Task instructions: The listing below holds a line with "- Servidor web **Apache2**" and a later line with "- Plugin **vsftpd**". Write out those two lines and every line between them, exactly, and nothing else.

Records shown:
+-------+

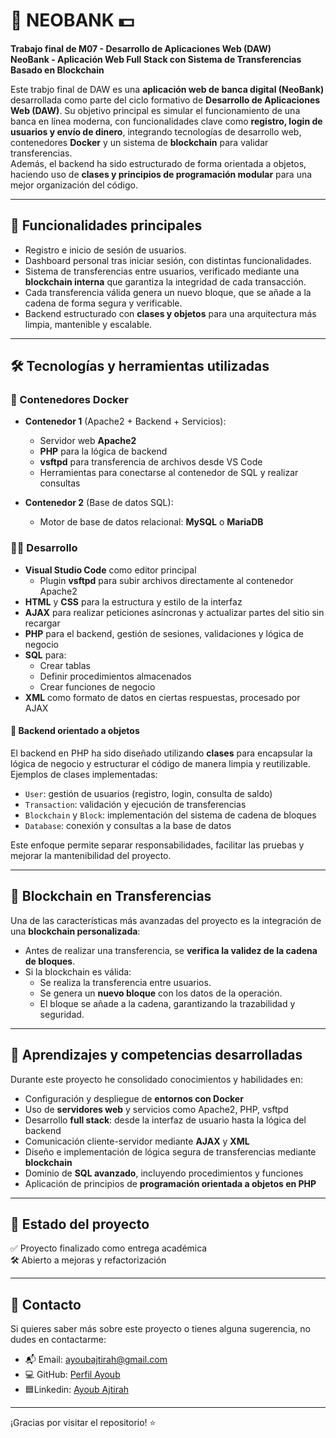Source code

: # 🏦 NEOBANK 💵

**Trabajo final de M07 - Desarrollo de Aplicaciones Web (DAW)**  
**NeoBank - Aplicación Web Full Stack con Sistema de Transferencias Basado en Blockchain**

Este trabjo final de DAW es una **aplicación web de banca digital (NeoBank)** desarrollada como parte del ciclo formativo de **Desarrollo de Aplicaciones Web (DAW)**. Su objetivo principal es simular el funcionamiento de una banca en línea moderna, con funcionalidades clave como **registro, login de usuarios y envío de dinero**, integrando tecnologías de desarrollo web, contenedores **Docker** y un sistema de **blockchain** para validar transferencias.  
Además, el backend ha sido estructurado de forma orientada a objetos, haciendo uso de **clases y principios de programación modular** para una mejor organización del código.

---

## 🚀 Funcionalidades principales

- Registro e inicio de sesión de usuarios.
- Dashboard personal tras iniciar sesión, con distintas funcionalidades.
- Sistema de transferencias entre usuarios, verificado mediante una **blockchain interna** que garantiza la integridad de cada transacción.
- Cada transferencia válida genera un nuevo bloque, que se añade a la cadena de forma segura y verificable.
- Backend estructurado con **clases y objetos** para una arquitectura más limpia, mantenible y escalable.

---

## 🛠️ Tecnologías y herramientas utilizadas

### 🐳 Contenedores Docker

- **Contenedor 1** (Apache2 + Backend + Servicios):
  - Servidor web **Apache2**
  - **PHP** para la lógica de backend
  - **vsftpd** para transferencia de archivos desde VS Code
  - Herramientas para conectarse al contenedor de SQL y realizar consultas

- **Contenedor 2** (Base de datos SQL):
  - Motor de base de datos relacional: **MySQL** o **MariaDB**

### 🧑‍💻 Desarrollo

- **Visual Studio Code** como editor principal
  - Plugin **vsftpd** para subir archivos directamente al contenedor Apache2
- **HTML** y **CSS** para la estructura y estilo de la interfaz
- **AJAX** para realizar peticiones asíncronas y actualizar partes del sitio sin recargar
- **PHP** para el backend, gestión de sesiones, validaciones y lógica de negocio
- **SQL** para:
  - Crear tablas
  - Definir procedimientos almacenados
  - Crear funciones de negocio
- **XML** como formato de datos en ciertas respuestas, procesado por AJAX

#### 🧱 Backend orientado a objetos

El backend en PHP ha sido diseñado utilizando **clases** para encapsular la lógica de negocio y estructurar el código de manera limpia y reutilizable.  
Ejemplos de clases implementadas:

- `User`: gestión de usuarios (registro, login, consulta de saldo)
- `Transaction`: validación y ejecución de transferencias
- `Blockchain` y `Block`: implementación del sistema de cadena de bloques
- `Database`: conexión y consultas a la base de datos

Este enfoque permite separar responsabilidades, facilitar las pruebas y mejorar la mantenibilidad del proyecto.

---

## 🔐 Blockchain en Transferencias

Una de las características más avanzadas del proyecto es la integración de una **blockchain personalizada**:

- Antes de realizar una transferencia, se **verifica la validez de la cadena de bloques**.
- Si la blockchain es válida:
  - Se realiza la transferencia entre usuarios.
  - Se genera un **nuevo bloque** con los datos de la operación.
  - El bloque se añade a la cadena, garantizando la trazabilidad y seguridad.

---

## 🧪 Aprendizajes y competencias desarrolladas

Durante este proyecto he consolidado conocimientos y habilidades en:

- Configuración y despliegue de **entornos con Docker**
- Uso de **servidores web** y servicios como Apache2, PHP, vsftpd
- Desarrollo **full stack**: desde la interfaz de usuario hasta la lógica del backend
- Comunicación cliente-servidor mediante **AJAX** y **XML**
- Diseño e implementación de lógica segura de transferencias mediante **blockchain**
- Dominio de **SQL avanzado**, incluyendo procedimientos y funciones
- Aplicación de principios de **programación orientada a objetos en PHP**

---

## 🔗 Estado del proyecto

✅ Proyecto finalizado como entrega académica  
🛠️ Abierto a mejoras y refactorización

---

## 📧 Contacto

Si quieres saber más sobre este proyecto o tienes alguna sugerencia, no dudes en contactarme:

- 📬 Email: [ayoubajtirah@gmail.com](mailto:ayoubajtirah@gmail.com)
- 💻 GitHub: [Perfil Ayoub](https://github.com/Ayoubdeta)
- 🟦Linkedin: [Ayoub Ajtirah](https://www.linkedin.com/in/ayoub-ajtirah-17a199314/)

---

¡Gracias por visitar el repositorio! ⭐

+-------+

Response to this exercise:
  - Servidor web **Apache2**
  - **PHP** para la lógica de backend
  - **vsftpd** para transferencia de archivos desde VS Code
  - Herramientas para conectarse al contenedor de SQL y realizar consultas

- **Contenedor 2** (Base de datos SQL):
  - Motor de base de datos relacional: **MySQL** o **MariaDB**

### 🧑‍💻 Desarrollo

- **Visual Studio Code** como editor principal
  - Plugin **vsftpd** para subir archivos directamente al contenedor Apache2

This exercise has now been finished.